:: EXERCISE AIM ::
What is needed is an exact copy of every entry below, with the pictures left out.
* * * * *
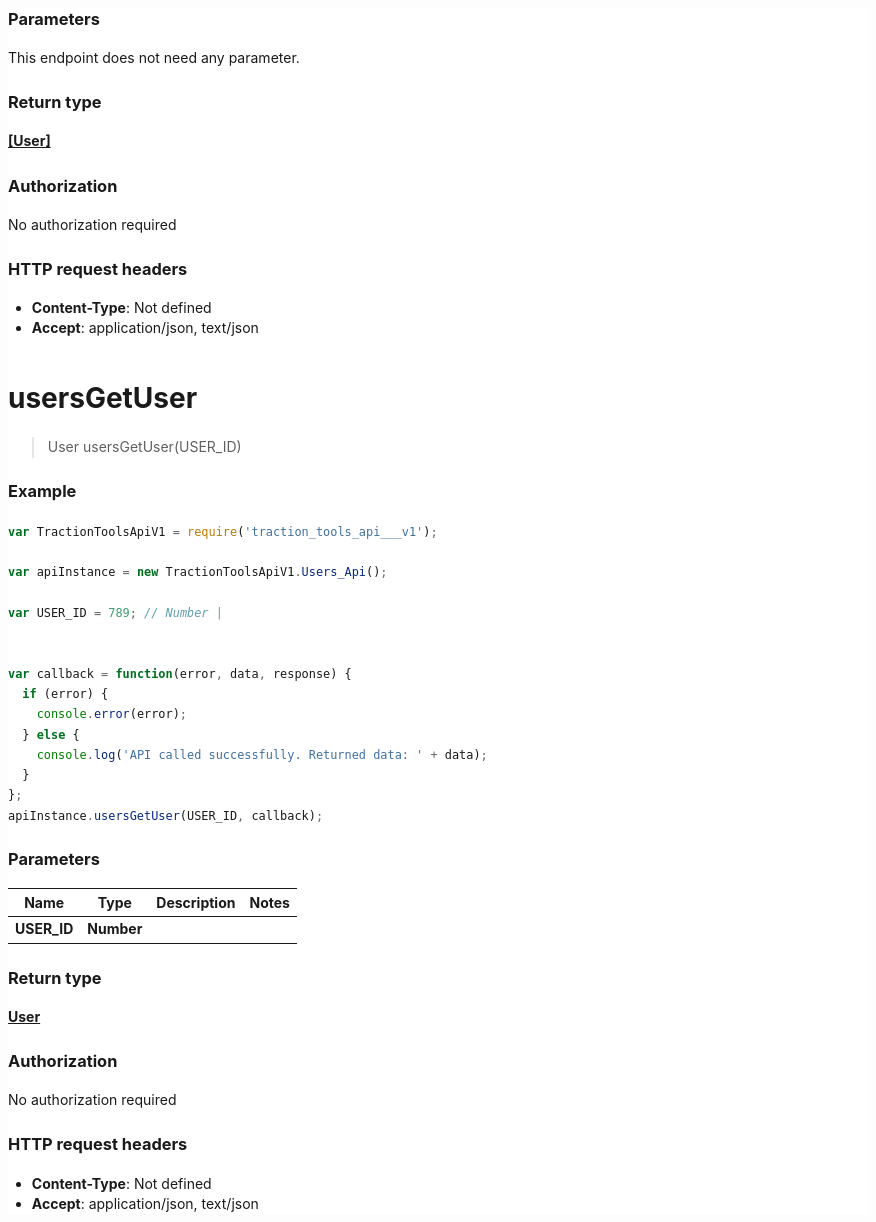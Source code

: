 ### Parameters
This endpoint does not need any parameter.

### Return type

[**[User]**](User.md)

### Authorization

No authorization required

### HTTP request headers

 - **Content-Type**: Not defined
 - **Accept**: application/json, text/json

<a name="usersGetUser"></a>
# **usersGetUser**
> User usersGetUser(USER_ID)



### Example
```javascript
var TractionToolsApiV1 = require('traction_tools_api___v1');

var apiInstance = new TractionToolsApiV1.Users_Api();

var USER_ID = 789; // Number | 


var callback = function(error, data, response) {
  if (error) {
    console.error(error);
  } else {
    console.log('API called successfully. Returned data: ' + data);
  }
};
apiInstance.usersGetUser(USER_ID, callback);
```

### Parameters

Name | Type | Description  | Notes
------------- | ------------- | ------------- | -------------
 **USER_ID** | **Number**|  | 

### Return type

[**User**](User.md)

### Authorization

No authorization required

### HTTP request headers

 - **Content-Type**: Not defined
 - **Accept**: application/json, text/json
* * * * *
:: EXERCISE RESPONSE ::
Source code

: ### Parameters
This endpoint does not need any parameter.

### Return type

[**[User]**](User.md)

### Authorization

No authorization required

### HTTP request headers

 - **Content-Type**: Not defined
 - **Accept**: application/json, text/json

<a name="usersGetUser"></a>
# **usersGetUser**
> User usersGetUser(USER_ID)



### Example
```javascript
var TractionToolsApiV1 = require('traction_tools_api___v1');

var apiInstance = new TractionToolsApiV1.Users_Api();

var USER_ID = 789; // Number | 


var callback = function(error, data, response) {
  if (error) {
    console.error(error);
  } else {
    console.log('API called successfully. Returned data: ' + data);
  }
};
apiInstance.usersGetUser(USER_ID, callback);
```

### Parameters

Name | Type | Description  | Notes
------------- | ------------- | ------------- | -------------
 **USER_ID** | **Number**|  | 

### Return type

[**User**](User.md)

### Authorization

No authorization required

### HTTP request headers

 - **Content-Type**: Not defined
 - **Accept**: application/json, text/json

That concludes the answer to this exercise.